Cophomantella cubiculata

Scientific classification
- Domain: Eukaryota
- Kingdom: Animalia
- Phylum: Arthropoda
- Class: Insecta
- Order: Lepidoptera
- Family: Lecithoceridae
- Genus: Cophomantella
- Species: C. cubiculata
- Binomial name: Cophomantella cubiculata (Meyrick, 1911)
- Synonyms: Onebala cubiculata Meyrick, 1911;

= Cophomantella cubiculata =

- Authority: (Meyrick, 1911)
- Synonyms: Onebala cubiculata Meyrick, 1911

Species of moth

Cophomantella cubiculata is a moth in the family Lecithoceridae. It was described by Edward Meyrick in 1911. It is known from the Seychelles (Silhouette).

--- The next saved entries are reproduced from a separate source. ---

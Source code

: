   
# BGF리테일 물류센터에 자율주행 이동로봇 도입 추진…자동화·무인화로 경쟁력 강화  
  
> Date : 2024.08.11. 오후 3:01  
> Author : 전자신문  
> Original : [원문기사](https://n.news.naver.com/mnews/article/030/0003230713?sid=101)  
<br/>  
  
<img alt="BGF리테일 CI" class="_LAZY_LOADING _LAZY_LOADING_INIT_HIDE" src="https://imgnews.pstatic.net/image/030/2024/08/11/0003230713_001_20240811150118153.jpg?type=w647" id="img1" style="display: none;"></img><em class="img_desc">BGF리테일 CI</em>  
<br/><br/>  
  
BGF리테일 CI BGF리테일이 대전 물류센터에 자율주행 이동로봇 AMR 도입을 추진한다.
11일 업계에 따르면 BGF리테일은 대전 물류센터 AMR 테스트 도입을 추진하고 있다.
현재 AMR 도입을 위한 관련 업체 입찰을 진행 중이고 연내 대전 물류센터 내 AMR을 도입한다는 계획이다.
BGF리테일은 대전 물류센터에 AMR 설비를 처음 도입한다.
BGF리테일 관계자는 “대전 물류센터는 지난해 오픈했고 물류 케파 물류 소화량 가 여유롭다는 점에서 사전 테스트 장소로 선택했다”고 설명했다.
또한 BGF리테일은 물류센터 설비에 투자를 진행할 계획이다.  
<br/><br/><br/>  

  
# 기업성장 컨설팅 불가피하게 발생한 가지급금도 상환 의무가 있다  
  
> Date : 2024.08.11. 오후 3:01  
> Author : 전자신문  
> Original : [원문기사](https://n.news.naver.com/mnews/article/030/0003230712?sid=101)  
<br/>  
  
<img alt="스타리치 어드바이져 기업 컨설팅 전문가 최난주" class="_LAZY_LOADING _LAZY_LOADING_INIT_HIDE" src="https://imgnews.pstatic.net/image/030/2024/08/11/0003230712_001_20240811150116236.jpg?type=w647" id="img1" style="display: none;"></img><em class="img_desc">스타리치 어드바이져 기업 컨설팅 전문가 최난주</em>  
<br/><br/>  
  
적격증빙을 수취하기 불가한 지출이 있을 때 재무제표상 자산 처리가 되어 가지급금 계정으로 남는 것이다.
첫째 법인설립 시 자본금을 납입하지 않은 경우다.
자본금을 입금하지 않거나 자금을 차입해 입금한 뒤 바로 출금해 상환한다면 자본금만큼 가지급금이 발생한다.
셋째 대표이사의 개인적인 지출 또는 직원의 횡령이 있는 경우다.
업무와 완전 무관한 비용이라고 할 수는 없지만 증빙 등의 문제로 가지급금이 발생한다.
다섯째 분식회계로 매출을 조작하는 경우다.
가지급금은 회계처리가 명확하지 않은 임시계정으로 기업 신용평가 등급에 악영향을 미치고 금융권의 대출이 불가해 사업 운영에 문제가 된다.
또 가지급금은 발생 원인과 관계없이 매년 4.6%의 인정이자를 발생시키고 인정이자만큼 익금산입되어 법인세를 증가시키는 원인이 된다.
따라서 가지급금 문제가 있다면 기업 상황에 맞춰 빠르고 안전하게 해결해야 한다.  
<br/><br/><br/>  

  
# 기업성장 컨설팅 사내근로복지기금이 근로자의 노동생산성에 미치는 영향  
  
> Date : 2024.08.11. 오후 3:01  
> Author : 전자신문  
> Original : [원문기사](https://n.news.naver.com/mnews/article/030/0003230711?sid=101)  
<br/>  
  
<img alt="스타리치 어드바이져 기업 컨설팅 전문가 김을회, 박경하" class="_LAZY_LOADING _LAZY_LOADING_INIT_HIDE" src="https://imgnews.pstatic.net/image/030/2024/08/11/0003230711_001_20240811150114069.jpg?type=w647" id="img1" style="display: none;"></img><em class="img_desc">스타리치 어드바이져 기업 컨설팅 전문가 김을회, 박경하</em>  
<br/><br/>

The wingspan is 12–13 mm. The forewings are fuscous with a dark fuscous basal patch occupying two-fifths of the wing, edged by an irregularly sinuate cloudy line of whitish-ochreous suffusion. The second discal stigma is well marked, transverse and dark fuscous and there is a small whitish spot on the costa at four-fifths, where an irregularly sinuate cloudy whitish-ochreous line runs to the dorsum before the tornus. The hindwings are grey.